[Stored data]
------------
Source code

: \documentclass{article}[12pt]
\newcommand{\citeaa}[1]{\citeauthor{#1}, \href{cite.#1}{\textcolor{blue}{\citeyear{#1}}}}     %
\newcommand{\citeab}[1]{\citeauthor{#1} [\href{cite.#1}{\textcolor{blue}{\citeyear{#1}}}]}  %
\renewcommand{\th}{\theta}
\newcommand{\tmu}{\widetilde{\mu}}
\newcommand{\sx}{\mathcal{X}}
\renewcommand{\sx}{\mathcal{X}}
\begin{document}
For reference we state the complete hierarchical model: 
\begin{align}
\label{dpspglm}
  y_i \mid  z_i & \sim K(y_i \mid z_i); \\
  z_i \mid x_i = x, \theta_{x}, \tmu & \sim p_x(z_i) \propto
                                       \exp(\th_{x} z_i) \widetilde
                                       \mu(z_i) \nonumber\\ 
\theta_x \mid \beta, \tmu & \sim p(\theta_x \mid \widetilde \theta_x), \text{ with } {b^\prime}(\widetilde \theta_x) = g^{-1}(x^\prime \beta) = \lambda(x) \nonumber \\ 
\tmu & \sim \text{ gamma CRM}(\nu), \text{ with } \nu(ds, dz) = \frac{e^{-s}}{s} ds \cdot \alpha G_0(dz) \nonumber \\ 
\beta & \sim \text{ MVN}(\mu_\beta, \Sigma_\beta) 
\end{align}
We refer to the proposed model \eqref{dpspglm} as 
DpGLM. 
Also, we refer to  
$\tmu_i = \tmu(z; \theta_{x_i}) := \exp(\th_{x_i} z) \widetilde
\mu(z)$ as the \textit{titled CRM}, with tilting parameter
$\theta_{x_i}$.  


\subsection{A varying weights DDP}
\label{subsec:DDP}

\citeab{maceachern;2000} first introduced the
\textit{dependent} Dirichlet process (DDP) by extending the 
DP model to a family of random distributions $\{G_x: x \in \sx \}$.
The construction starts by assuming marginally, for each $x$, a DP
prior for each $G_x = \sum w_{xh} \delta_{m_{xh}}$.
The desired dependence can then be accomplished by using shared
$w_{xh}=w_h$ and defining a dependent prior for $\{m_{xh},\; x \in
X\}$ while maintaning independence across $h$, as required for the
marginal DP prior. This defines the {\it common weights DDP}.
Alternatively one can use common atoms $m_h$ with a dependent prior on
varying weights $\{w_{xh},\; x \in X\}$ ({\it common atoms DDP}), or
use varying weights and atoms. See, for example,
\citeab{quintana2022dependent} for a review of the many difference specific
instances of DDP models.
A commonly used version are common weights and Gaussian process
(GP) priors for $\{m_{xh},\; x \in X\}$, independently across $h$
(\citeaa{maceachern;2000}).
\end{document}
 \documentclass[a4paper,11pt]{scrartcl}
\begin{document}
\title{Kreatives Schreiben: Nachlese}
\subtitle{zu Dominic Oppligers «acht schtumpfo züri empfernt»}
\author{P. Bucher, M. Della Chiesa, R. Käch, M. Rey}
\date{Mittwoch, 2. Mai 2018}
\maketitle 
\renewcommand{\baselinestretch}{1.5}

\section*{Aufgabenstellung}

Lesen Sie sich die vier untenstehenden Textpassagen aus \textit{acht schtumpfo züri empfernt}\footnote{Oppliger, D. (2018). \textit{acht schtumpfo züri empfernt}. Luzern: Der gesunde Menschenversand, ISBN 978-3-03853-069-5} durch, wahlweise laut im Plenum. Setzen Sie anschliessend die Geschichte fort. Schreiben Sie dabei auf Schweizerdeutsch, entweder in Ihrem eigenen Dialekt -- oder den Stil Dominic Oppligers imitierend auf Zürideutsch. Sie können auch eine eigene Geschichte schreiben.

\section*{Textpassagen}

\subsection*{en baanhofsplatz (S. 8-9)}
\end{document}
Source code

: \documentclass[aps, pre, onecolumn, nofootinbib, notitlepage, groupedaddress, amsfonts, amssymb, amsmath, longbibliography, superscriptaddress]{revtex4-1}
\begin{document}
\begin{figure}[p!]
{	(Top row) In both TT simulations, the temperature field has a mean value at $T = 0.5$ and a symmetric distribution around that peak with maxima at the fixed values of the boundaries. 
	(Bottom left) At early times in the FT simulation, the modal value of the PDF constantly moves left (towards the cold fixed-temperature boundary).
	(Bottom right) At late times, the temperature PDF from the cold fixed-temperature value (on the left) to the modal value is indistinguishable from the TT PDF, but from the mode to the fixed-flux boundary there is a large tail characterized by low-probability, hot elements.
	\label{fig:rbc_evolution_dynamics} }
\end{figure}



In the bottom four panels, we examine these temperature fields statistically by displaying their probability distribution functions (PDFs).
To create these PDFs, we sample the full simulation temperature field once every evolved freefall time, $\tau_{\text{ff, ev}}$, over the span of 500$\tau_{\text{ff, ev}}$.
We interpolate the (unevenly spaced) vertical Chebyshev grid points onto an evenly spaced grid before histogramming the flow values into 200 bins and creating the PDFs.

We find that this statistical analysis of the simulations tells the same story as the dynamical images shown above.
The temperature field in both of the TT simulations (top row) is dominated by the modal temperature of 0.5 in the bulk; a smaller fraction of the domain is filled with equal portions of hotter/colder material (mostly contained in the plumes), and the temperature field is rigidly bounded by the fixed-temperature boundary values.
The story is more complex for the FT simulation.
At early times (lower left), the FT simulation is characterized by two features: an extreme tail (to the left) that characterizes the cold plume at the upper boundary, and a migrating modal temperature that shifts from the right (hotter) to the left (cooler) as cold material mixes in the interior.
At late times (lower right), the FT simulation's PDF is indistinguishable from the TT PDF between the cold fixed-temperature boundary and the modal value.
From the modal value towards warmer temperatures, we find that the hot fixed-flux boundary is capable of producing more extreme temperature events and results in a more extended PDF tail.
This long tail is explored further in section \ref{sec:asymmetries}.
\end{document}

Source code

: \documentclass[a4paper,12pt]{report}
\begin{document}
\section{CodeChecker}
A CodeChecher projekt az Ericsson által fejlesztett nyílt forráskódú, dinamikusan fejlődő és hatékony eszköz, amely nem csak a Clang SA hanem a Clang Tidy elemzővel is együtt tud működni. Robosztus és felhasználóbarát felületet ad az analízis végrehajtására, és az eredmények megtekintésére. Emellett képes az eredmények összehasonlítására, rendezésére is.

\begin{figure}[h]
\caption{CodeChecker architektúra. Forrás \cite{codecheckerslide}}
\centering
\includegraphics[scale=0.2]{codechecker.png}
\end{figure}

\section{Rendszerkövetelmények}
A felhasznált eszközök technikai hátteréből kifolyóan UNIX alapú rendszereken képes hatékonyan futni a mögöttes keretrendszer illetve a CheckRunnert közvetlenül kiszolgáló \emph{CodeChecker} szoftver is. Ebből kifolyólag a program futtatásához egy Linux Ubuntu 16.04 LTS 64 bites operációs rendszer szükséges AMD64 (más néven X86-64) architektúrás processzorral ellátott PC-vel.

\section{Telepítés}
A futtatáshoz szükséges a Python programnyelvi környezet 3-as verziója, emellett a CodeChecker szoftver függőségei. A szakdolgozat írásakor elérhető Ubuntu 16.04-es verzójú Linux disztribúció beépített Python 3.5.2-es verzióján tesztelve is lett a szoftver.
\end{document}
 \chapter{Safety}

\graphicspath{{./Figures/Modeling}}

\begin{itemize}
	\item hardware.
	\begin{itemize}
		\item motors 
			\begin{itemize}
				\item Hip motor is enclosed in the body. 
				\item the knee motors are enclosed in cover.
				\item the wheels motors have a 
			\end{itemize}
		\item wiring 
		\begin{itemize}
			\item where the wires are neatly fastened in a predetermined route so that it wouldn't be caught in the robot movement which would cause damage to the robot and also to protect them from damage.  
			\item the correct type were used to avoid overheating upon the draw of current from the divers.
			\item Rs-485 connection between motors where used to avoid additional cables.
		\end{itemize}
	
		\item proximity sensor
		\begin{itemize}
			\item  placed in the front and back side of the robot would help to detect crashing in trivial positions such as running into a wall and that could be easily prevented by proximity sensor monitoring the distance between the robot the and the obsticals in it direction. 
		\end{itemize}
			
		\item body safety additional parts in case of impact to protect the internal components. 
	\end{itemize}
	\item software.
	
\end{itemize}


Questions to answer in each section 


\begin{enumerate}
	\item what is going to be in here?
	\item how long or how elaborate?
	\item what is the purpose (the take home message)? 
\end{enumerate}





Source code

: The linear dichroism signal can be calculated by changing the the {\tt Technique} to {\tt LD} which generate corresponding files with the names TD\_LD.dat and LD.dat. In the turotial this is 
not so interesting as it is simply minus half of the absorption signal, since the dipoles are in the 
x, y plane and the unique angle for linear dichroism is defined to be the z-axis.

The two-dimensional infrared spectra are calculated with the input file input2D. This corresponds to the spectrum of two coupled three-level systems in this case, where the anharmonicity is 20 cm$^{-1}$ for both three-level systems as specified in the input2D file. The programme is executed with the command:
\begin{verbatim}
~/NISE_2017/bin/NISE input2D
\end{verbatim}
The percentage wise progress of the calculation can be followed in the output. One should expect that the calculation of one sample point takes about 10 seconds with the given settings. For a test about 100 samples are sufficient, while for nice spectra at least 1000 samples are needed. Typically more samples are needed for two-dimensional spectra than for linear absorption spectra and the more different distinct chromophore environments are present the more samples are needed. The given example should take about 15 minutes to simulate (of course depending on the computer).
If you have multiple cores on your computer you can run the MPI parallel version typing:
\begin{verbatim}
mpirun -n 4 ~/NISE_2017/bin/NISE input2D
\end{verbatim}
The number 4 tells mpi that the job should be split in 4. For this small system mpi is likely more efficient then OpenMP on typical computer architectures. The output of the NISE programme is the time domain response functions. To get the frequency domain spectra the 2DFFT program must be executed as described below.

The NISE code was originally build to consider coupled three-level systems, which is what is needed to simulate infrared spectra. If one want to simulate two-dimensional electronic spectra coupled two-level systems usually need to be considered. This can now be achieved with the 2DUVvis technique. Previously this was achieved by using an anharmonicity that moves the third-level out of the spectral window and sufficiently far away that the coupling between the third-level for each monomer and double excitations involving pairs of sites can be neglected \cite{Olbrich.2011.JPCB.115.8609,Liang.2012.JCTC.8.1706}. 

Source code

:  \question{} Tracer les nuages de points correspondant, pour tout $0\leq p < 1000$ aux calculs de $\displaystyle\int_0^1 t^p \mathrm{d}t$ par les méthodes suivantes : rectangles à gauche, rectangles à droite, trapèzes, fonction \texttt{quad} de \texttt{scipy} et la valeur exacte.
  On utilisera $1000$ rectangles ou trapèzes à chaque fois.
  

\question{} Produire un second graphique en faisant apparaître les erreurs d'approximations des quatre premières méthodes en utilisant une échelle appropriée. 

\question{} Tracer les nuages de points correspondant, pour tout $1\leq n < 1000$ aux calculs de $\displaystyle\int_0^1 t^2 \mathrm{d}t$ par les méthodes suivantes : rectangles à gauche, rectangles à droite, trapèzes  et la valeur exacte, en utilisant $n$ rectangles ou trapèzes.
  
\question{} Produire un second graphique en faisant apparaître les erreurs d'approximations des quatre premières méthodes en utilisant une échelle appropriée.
------------
→ **What you will do**
Filter the records down to the lines that contain the string "then", and copy those lines.

→ **Result of the exercise**
The desired dependence can then be accomplished by using shared
The number 4 tells mpi that the job should be split in 4. For this small system mpi is likely more efficient then OpenMP on typical computer architectures. The output of the NISE programme is the time domain response functions. To get the frequency domain spectra the 2DFFT program must be executed as described below.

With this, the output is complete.